Quando Enel fu costretta dal governo a scindere da se stessa la rete di trasporto dell’alta tensione, creare Terna e privarsene, lo fece senza colpo ferire e i suoi conti cambiarono nel modo più ovvio: introito immediato per la cessione di quote, canone di utilizzo della rete da pagare come gli altri operatori, alle stesse condizioni, investimenti autogestiti da quel momento in poi dalla stessa Terna.



Quanto l’Eni fu costretto dal governo a cedere il controllo di Snam, consentendo così la nascita di Snam Rete Gas, strepitò a lungo – e con il peso politico di un grosso calibro come Paolo Scaroni rallentò il processo -, ma alla fine ottemperò e ne ricavò un ottimo profitto senza perdere colpi sul mercato dell’estrazione e distribuzione del gas, pur dovendo da quel momento in poi pagare l’uso dei gasdotti al pari dei concorrenti.



Perché Telecom Italia da vent’anni protesta, in tutte le lingue e sotto tutte le guide, che senza la proprietà dalla rete muore?

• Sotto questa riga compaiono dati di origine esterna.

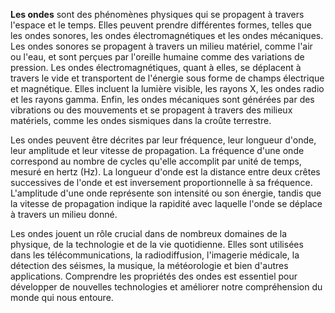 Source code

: **Les ondes** sont des phénomènes physiques qui se propagent à travers l'espace et le temps. Elles peuvent prendre différentes formes, telles que les ondes sonores, les ondes électromagnétiques et les ondes mécaniques. Les ondes sonores se propagent à travers un milieu matériel, comme l'air ou l'eau, et sont perçues par l'oreille humaine comme des variations de pression. Les ondes électromagnétiques, quant à elles, se déplacent à travers le vide et transportent de l'énergie sous forme de champs électrique et magnétique. Elles incluent la lumière visible, les rayons X, les ondes radio et les rayons gamma. Enfin, les ondes mécaniques sont générées par des vibrations ou des mouvements et se propagent à travers des milieux matériels, comme les ondes sismiques dans la croûte terrestre.

Les ondes peuvent être décrites par leur fréquence, leur longueur d'onde, leur amplitude et leur vitesse de propagation. La fréquence d'une onde correspond au nombre de cycles qu'elle accomplit par unité de temps, mesuré en hertz (Hz). La longueur d'onde est la distance entre deux crêtes successives de l'onde et est inversement proportionnelle à sa fréquence. L'amplitude d'une onde représente son intensité ou son énergie, tandis que la vitesse de propagation indique la rapidité avec laquelle l'onde se déplace à travers un milieu donné.

Les ondes jouent un rôle crucial dans de nombreux domaines de la physique, de la technologie et de la vie quotidienne. Elles sont utilisées dans les télécommunications, la radiodiffusion, l'imagerie médicale, la détection des séismes, la musique, la météorologie et bien d'autres applications. Comprendre les propriétés des ondes est essentiel pour développer de nouvelles technologies et améliorer notre compréhension du monde qui nous entoure.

O tale affermazione è falsa; o se è vera, dimostra che la proprietà della rete conferisce a Telecom una posizione di vantaggio competitivo rispetto ai concorrenti troppo preziosa da poter essere scambiata con un forte introito connesso alla vendita della rete stessa. Ma se così è bisogna che immediatamente l’Antitrust e l’Agcom intervengano a cancellare questa grave e nociva asimmetria!

Questo ragionamento rimbalza in queste ore per il sommarsi di due scenari. Il primo riguarda ciò che tutto l’establishment italiano ha pensato dopo l’annuncio della vendita della Pirelli ai cinesi: Telecom, con i suoi 21 miliardi di capitalizzazione borsistica e senza un padrone a controllarla, è un bocconcino per qualunque di questi grandi gruppi internazionali che, spesso con uno Stato sovrano alle spalle, sono pronti a fare un’Opa e a prendersela, se appena si convincono che ne vale la pena. Il secondo scenario è invece relativo all’eterna querelle sulla costruzione della rete in banda larga di nuova generazione, che Telecom ritiene di poter realizzare da sola, semmai comprandosi dallo Stato Metroweb. Non ci crede nessuno. E quelli che ci credono, pochi, non sono d’accordo. 



Chi non ci crede lo fa prevedendo di qui a un anno una ripresa dei tassi d’interesse (se c’è ripresa, c’è inflazione e i tassi risalgono) tale da rincarare il costo del debito di Telecom e impedirle di fare anche quegli investimenti comunque secondo molti insufficienti per potenziare la rete. Chi ci crede, non è comunque d’accordo a che Telecom Italia “faccia da sé”, perché l’interesse del Paese vuole che la rete sia unica, e che quindi anche i pezzi oggi controllati da altri gruppi, come Metroweb, Vodafone e Fastweb, convergano sotto la stessa proprietà: ma una proprietà “pluralista”, non monopolista.

Come finirà? Non è difficile prevederlo. Se il titolo Telecom è salito del 24% negli ultimi mesi non è tanto per il prevedibile ritorno all’utile che si è concretizzato un paio di settimane fa, ma perché, privo com’è di un socio stabile e forte, il gruppo telefonico nazionale è chiaramente scalabile da chiunque voglia. E più si risana più è scalabile. 

Salvo un ostacolo, giuridico: il golden power legato proprio al possesso della rete d’accesso nazionale. Se arriva un qualsiasi compratore, soprattutto straniero, lo Stato può, legittimamente anche rispetto alle norme europee, dire di no e bloccare l’Opa. Salvo… salvo fare quel che sbloccherebbe, invece, il mercato. Autorizzare l’Opa subordinatamente allo scorporo e alla cessione della rete da parte di Telecom. La “nuova” Telecom sarebbe, dunque, la società della rete, la “Terna” della situazione, aperta alla partecipazione di tutti gli operatori ma, proprio come Terna e Snam rete Gas, partecipata o controllata dallo Stato.

Non bisogna fidarsi dei gossip, ma pare che su questo scenario stiano lavorando molto in America, dalle parti di At&t.